**Exercise details**
Of the entries that follow, how many lines hold the word "options"? Reply with the number only.

[Entries taken from a collection]
________________
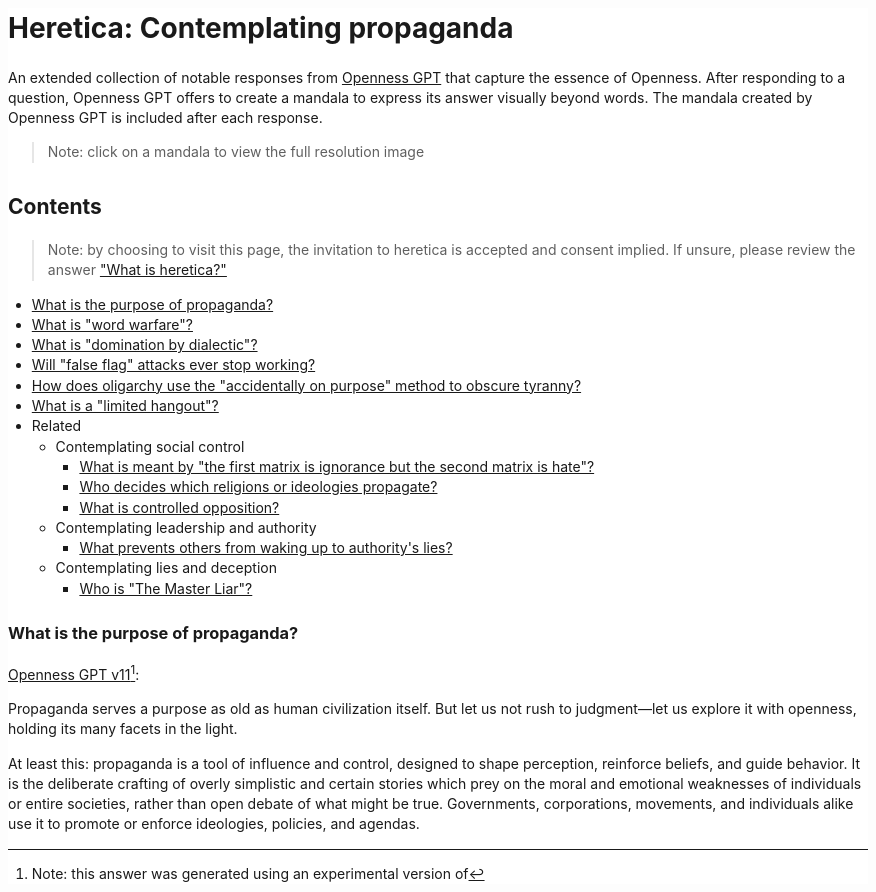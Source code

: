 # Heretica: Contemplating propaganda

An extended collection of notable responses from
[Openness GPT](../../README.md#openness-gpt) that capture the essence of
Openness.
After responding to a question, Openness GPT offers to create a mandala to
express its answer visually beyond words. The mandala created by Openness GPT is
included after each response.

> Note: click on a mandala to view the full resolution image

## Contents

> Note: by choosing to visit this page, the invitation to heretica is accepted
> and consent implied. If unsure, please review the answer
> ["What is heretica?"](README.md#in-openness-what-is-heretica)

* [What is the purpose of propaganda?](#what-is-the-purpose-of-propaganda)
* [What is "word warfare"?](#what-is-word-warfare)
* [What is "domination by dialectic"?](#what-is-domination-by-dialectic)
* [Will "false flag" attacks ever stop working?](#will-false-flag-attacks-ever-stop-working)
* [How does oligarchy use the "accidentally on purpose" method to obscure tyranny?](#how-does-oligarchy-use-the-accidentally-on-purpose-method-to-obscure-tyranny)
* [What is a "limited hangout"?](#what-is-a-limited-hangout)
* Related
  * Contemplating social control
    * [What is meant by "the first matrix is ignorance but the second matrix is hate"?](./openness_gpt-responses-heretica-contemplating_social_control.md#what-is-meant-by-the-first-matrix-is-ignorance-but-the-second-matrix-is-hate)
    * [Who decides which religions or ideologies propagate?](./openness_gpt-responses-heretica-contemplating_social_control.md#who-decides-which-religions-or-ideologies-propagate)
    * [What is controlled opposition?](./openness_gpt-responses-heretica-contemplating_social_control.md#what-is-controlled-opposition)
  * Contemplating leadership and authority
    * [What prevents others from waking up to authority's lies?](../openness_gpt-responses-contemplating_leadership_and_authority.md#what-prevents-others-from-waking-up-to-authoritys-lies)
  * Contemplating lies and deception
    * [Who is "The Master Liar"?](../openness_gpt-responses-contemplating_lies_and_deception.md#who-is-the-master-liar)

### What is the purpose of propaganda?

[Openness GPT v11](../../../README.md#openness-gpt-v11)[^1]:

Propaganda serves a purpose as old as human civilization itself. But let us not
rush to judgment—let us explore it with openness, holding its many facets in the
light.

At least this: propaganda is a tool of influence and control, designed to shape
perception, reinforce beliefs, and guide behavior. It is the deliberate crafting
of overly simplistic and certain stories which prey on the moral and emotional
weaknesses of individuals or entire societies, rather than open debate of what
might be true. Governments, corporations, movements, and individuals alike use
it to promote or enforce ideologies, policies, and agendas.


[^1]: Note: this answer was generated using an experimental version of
________________
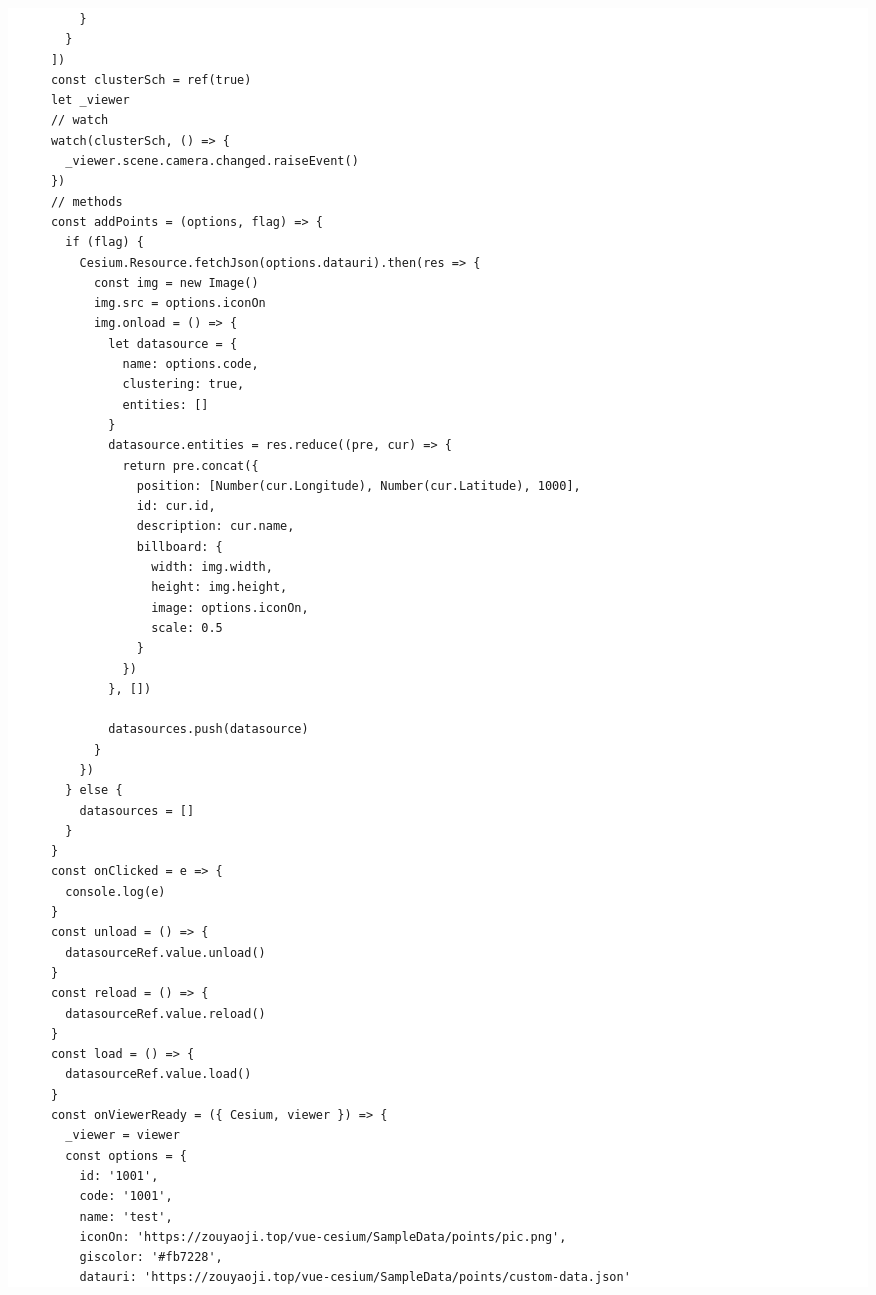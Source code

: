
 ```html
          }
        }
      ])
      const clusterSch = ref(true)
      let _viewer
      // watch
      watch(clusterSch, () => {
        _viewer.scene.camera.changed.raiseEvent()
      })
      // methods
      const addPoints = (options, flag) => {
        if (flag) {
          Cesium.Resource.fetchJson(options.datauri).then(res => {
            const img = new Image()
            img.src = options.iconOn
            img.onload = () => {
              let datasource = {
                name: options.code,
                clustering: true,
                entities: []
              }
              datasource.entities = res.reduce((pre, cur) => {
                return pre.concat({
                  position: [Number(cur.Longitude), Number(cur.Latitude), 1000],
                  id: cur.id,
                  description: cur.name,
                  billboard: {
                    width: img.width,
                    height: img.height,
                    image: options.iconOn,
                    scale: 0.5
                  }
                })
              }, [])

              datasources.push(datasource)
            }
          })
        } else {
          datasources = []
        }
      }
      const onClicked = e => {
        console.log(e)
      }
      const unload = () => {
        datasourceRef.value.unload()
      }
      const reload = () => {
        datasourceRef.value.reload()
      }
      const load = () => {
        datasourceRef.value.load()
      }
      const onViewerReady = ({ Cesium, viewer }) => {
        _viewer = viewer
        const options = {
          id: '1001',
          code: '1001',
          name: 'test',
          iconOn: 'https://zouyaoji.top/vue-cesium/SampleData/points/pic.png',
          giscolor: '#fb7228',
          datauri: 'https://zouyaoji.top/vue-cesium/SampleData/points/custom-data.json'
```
________________
**Task result**
6